Esta digresión literaria no vendría al caso de no ser porque el régimen venezolano ha gastado una ingente cantidad de divisas tratando de convencer al mundo de que el socialismo del siglo XXI, parido por la mente de los comunistas caribeños para justificar su ilimitada permanencia en el poder, ha convertido a Venezuela en un país de jauja donde nada falta y todo sobra, con anaqueles de supermercados repletos a estallar y farmacias que no se dan abasto para almacenar medicinas.





La afirmación de Alfred Adler cada día adquiere mayor contundencia: «Una mentira no tendría sentido si la verdad no fuera percibida como peligrosa». La gente que detenta el poder en Venezuela es alérgica a la verdad; cualquier cosa que se asemeje a lo cierto les produce piquiña insoportable que los obliga a zambullirse en ese mar de la felicidad ideado por Chávez para justificar su carácter simbionte con los hermanos Castro, arquitectos de la miseria cubana y procónsules de la venezolana.

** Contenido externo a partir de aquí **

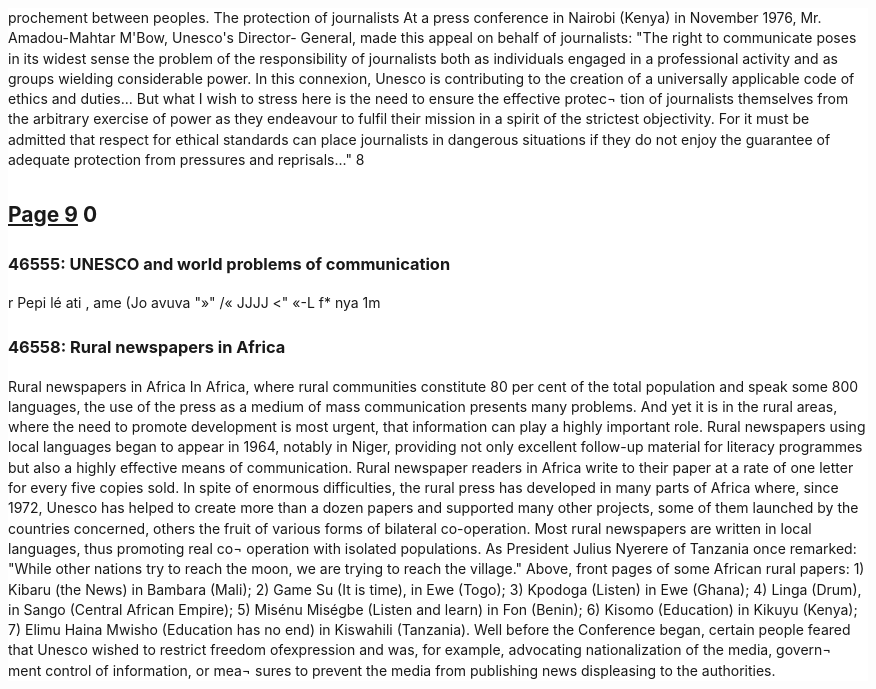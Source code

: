 prochement between peoples.
The protection of journalists
At a press conference in Nairobi (Kenya) in November
1976, Mr. Amadou-Mahtar M'Bow, Unesco's Director-
General, made this appeal on behalf of journalists:
"The right to communicate poses in its widest sense
the problem of the responsibility of journalists both as
individuals engaged in a professional activity and as
groups wielding considerable power. In this connexion,
Unesco is contributing to the creation of a universally
applicable code of ethics and duties... But what I wish
to stress here is the need to ensure the effective protec¬
tion of journalists themselves from the arbitrary exercise
of power as they endeavour to fulfil their mission in a
spirit of the strictest objectivity. For it must be admitted
that respect for ethical standards can place journalists in
dangerous situations if they do not enjoy the guarantee
of adequate protection from pressures and reprisals..."
8

## [Page 9](https://demo.humlab.umu.se/courier/074810engo.pdf#page=9) 0

### 46555: UNESCO and world problems of communication

r
Pepi lé ati , ame (Jo avuva
"»"
/« JJJJ <"
«-L f* nya 1m


### 46558: Rural newspapers in Africa

Rural newspapers in Africa
In Africa, where rural communities constitute 80 per cent of the total population
and speak some 800 languages, the use of the press as a medium of mass
communication presents many problems. And yet it is in the rural areas, where
the need to promote development is most urgent, that information can play a
highly important role. Rural newspapers using local languages began to appear
in 1964, notably in Niger, providing not only excellent follow-up material for
literacy programmes but also a highly effective means of communication. Rural
newspaper readers in Africa write to their paper at a rate of one letter for every
five copies sold. In spite of enormous difficulties, the rural press has developed
in many parts of Africa where, since 1972, Unesco has helped to create more than
a dozen papers and supported many other projects, some of them launched by the
countries concerned, others the fruit of various forms of bilateral co-operation.
Most rural newspapers are written in local languages, thus promoting real co¬
operation with isolated populations. As President Julius Nyerere of Tanzania once
remarked: "While other nations try to reach the moon, we are trying to reach the
village." Above, front pages of some African rural papers: 1) Kibaru (the News)
in Bambara (Mali); 2) Game Su (It is time), in Ewe (Togo); 3) Kpodoga (Listen)
in Ewe (Ghana); 4) Linga (Drum), in Sango (Central African Empire); 5) Misénu
Miségbe (Listen and learn) in Fon (Benin); 6) Kisomo (Education) in Kikuyu
(Kenya); 7) Elimu Haina Mwisho (Education has no end) in Kiswahili (Tanzania).
Well before the Conference began,
certain people feared that Unesco
wished to restrict freedom ofexpression
and was, for example, advocating
nationalization of the media, govern¬
ment control of information, or mea¬
sures to prevent the media from
publishing news displeasing to the
authorities.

Por mucho dinero invertido, periodistas sin ética contratados para mentir sin descanso y campañas propagandísticas apuntaladas por camaradas regados por el orbe, la verdad se muestra como un reguero de azogue tratando de ser recogido por las ávidas manos de un niño. En estos tiempos de naciones y personas interconectadas mediante la informática y la telemática, las  mentiras son cada día más difíciles de sostener; hoy, cuando millones de  cámaras fotográficas y filmadoras están adosadas a los teléfonos celulares  y éstos están al alcance  de grandes mayorías, aún en países muy pobres, inventar y sostener mentiras se ha convertido en asunto de precario éxito y triste futuro. Antes, cuando la prensa escrita era el único medio de exponer masivamente las ideas a los conciudadanos, bastaba dominar unos cientos de editoriales que controlaban el negocio, para influenciar determinantemente a la opinión pública, al punto de que podemos decir –sin incurrir en tremendismo– que los editores eran los dueños de la verdad sugerida y, por ende,  propietarios de un gran poder político.

Para bien de la humanidad, tal estado de cosas ha cambiado. Hechos que pretendieron ser cubiertos por las sombras del anonimato aparecen documentados sin ambages, como el asesinato de Muamar Gadafi y la ejecución Saddam Hussein. Pregunto: ¿Puede un ser sensato esconder la tragedia venezolana, expresada en el cruce de la frontera colombiana por más de treinta mil personas en busca de alimentos? ¿Ese cruce multitudinario no lo hace recordar –caro lector– la caída del muro de Berlín? A mi si, pues al fin y al cabo, a pesar de latitudes y tiempos distintos, las causas son las mismas.